» **WHAT TO DO**
Skipping all pictures, set down the lines of the listing from the first through the one with "involves identification of".

━━━ RECORDS FOR THIS TASK

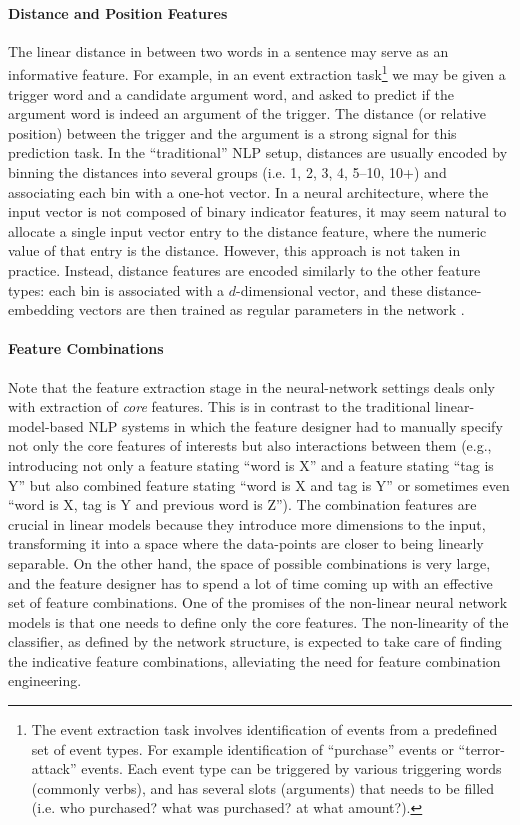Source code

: \documentclass[jair,twoside,11pt,theapa]{article}
\newcommand{\ygcomment}[1]{\textbf{[TODO: #1]}}
\renewcommand{\ygcomment}[1]{}
\begin{document}
{\paragraph{Distance and Position Features} The linear distance in between two words in a
sentence may serve as an informative feature. For example, in an event
extraction task\footnote{The event extraction task involves identification of
events from a predefined set of event types. For example identification of
``purchase'' events or ``terror-attack'' events.  Each event type can be
triggered by various triggering words (commonly verbs), and has several slots
(arguments)
that needs to be filled (i.e. who purchased? what was purchased? at what
amount?).}
we may be given a trigger word and a candidate argument word, and asked to
predict if the argument word is indeed an argument of the trigger. The distance (or relative position)
between the trigger and the argument is a strong signal for this prediction task.  In the
``traditional'' NLP setup, distances are usually encoded by binning the
distances into several groups (i.e. 1, 2, 3, 4, 5--10, 10+) and associating each bin
with a one-hot vector.  In a neural architecture, where the input vector is not composed of binary indicator features, it may seem natural to allocate a single
input vector entry to the distance feature, where the numeric value of that entry is the distance. However,
this approach is not taken in practice. Instead,
distance features are encoded
similarly to the other feature types: each bin is associated with a
$d$-dimensional vector, and these distance-embedding vectors are then trained as
regular parameters in the
network \cite{zeng2014relation,dossantos2015classifying,zhu2015reranking,nguyen2015event}.


\paragraph{Feature Combinations} Note that the feature extraction stage in the
neural-network settings deals only with extraction of \emph{core} features.
This is in contrast to the traditional linear-model-based NLP systems in which the
feature designer had to manually specify not only the core features of interests but
also interactions between them (e.g., introducing not only a feature stating
``word is X'' and a feature
stating ``tag is Y'' but also combined feature stating ``word is X and tag is Y'' or
sometimes even ``word is X, tag is Y and previous word is Z'').  The combination
features are crucial in linear models because they introduce more
dimensions to the input, transforming it into a space where the data-points are
closer to being linearly separable. On the other hand, the space of possible
combinations is very large, and the feature designer has to spend a lot of time
coming up with an effective set of feature combinations.\ygcomment{also not
stat-efficient. very high dim.}
One of the
promises of the non-linear neural network models is that one needs to define 
only the core features. The non-linearity of the classifier, as defined by the
network structure, is expected to take care of finding the indicative feature
combinations, alleviating the need for feature combination engineering.

}
\end{document}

━━━━━━

» **WRITTEN ANSWER**
Source code

: \documentclass[jair,twoside,11pt,theapa]{article}
\newcommand{\ygcomment}[1]{\textbf{[TODO: #1]}}
\renewcommand{\ygcomment}[1]{}
\begin{document}
{\paragraph{Distance and Position Features} The linear distance in between two words in a
sentence may serve as an informative feature. For example, in an event
extraction task\footnote{The event extraction task involves identification of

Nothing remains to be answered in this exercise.